Records for the task: Begin

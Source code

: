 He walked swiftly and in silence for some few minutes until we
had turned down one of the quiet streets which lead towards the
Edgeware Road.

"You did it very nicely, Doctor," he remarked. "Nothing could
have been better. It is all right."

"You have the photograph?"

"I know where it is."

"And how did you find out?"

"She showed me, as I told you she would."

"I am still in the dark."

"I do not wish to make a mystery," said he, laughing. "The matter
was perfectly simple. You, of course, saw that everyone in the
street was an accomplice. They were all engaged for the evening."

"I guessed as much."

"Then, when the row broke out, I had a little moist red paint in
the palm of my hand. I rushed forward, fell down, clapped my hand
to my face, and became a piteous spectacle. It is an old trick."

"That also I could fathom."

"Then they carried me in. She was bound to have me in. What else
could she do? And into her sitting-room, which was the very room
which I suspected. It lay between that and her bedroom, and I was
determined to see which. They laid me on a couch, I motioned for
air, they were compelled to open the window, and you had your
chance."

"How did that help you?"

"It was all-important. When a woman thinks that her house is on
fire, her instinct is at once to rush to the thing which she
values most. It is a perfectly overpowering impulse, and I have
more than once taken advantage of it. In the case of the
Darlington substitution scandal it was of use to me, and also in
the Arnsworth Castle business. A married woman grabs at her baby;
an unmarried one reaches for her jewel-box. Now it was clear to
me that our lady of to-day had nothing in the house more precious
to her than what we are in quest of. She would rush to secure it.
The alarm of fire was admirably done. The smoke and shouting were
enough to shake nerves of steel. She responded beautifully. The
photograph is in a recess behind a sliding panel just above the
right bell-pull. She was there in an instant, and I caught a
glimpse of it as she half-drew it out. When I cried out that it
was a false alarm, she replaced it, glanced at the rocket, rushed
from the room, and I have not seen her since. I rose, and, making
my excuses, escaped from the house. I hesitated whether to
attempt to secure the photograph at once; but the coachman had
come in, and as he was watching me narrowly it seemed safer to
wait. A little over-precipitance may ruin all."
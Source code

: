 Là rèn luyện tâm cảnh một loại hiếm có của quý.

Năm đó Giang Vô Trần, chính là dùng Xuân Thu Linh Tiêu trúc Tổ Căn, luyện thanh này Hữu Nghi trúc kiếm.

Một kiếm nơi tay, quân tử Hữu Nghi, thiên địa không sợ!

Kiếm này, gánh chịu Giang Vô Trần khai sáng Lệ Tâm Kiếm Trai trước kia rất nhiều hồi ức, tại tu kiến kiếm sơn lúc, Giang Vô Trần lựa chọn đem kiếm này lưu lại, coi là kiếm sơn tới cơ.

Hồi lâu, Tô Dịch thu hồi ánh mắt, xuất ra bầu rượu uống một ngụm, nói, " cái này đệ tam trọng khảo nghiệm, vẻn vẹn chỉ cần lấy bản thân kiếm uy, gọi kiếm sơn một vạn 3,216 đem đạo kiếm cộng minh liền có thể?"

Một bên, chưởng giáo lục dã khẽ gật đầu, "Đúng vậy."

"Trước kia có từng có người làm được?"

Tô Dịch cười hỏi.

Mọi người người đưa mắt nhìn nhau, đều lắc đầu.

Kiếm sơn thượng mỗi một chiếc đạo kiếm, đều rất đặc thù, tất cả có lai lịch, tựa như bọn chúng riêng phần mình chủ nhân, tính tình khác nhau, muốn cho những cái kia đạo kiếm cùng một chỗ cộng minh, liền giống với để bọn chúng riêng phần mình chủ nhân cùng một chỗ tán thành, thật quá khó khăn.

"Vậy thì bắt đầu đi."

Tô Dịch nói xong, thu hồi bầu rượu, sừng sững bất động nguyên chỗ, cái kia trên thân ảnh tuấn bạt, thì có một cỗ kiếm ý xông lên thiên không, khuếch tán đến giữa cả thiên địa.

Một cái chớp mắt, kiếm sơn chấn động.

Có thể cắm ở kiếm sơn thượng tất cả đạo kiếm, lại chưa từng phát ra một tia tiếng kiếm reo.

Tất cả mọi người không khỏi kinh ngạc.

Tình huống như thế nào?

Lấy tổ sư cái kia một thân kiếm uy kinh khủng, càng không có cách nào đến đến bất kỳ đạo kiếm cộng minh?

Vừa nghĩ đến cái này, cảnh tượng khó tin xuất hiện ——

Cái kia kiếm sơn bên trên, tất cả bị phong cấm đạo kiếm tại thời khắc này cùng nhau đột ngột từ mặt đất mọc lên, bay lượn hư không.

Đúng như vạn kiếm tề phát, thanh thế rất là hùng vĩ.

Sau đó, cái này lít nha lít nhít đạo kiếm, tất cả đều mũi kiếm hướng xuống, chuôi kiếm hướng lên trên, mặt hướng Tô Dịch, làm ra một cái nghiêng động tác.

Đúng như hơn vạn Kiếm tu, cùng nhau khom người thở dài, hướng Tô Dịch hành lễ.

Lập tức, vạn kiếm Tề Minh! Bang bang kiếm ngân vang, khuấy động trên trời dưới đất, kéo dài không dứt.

Records for the task: End

Starting at the first line of the records, print each line exactly, stopping after the line that contains "from the room, and".

Source code

: He walked swiftly and in silence for some few minutes until we
had turned down one of the quiet streets which lead towards the
Edgeware Road.

"You did it very nicely, Doctor," he remarked. "Nothing could
have been better. It is all right."

"You have the photograph?"

"I know where it is."

"And how did you find out?"

"She showed me, as I told you she would."

"I am still in the dark."

"I do not wish to make a mystery," said he, laughing. "The matter
was perfectly simple. You, of course, saw that everyone in the
street was an accomplice. They were all engaged for the evening."

"I guessed as much."

"Then, when the row broke out, I had a little moist red paint in
the palm of my hand. I rushed forward, fell down, clapped my hand
to my face, and became a piteous spectacle. It is an old trick."

"That also I could fathom."

"Then they carried me in. She was bound to have me in. What else
could she do? And into her sitting-room, which was the very room
which I suspected. It lay between that and her bedroom, and I was
determined to see which. They laid me on a couch, I motioned for
air, they were compelled to open the window, and you had your
chance."

"How did that help you?"

"It was all-important. When a woman thinks that her house is on
fire, her instinct is at once to rush to the thing which she
values most. It is a perfectly overpowering impulse, and I have
more than once taken advantage of it. In the case of the
Darlington substitution scandal it was of use to me, and also in
the Arnsworth Castle business. A married woman grabs at her baby;
an unmarried one reaches for her jewel-box. Now it was clear to
me that our lady of to-day had nothing in the house more precious
to her than what we are in quest of. She would rush to secure it.
The alarm of fire was admirably done. The smoke and shouting were
enough to shake nerves of steel. She responded beautifully. The
photograph is in a recess behind a sliding panel just above the
right bell-pull. She was there in an instant, and I caught a
glimpse of it as she half-drew it out. When I cried out that it
was a false alarm, she replaced it, glanced at the rocket, rushed
from the room, and I have not seen her since. I rose, and, making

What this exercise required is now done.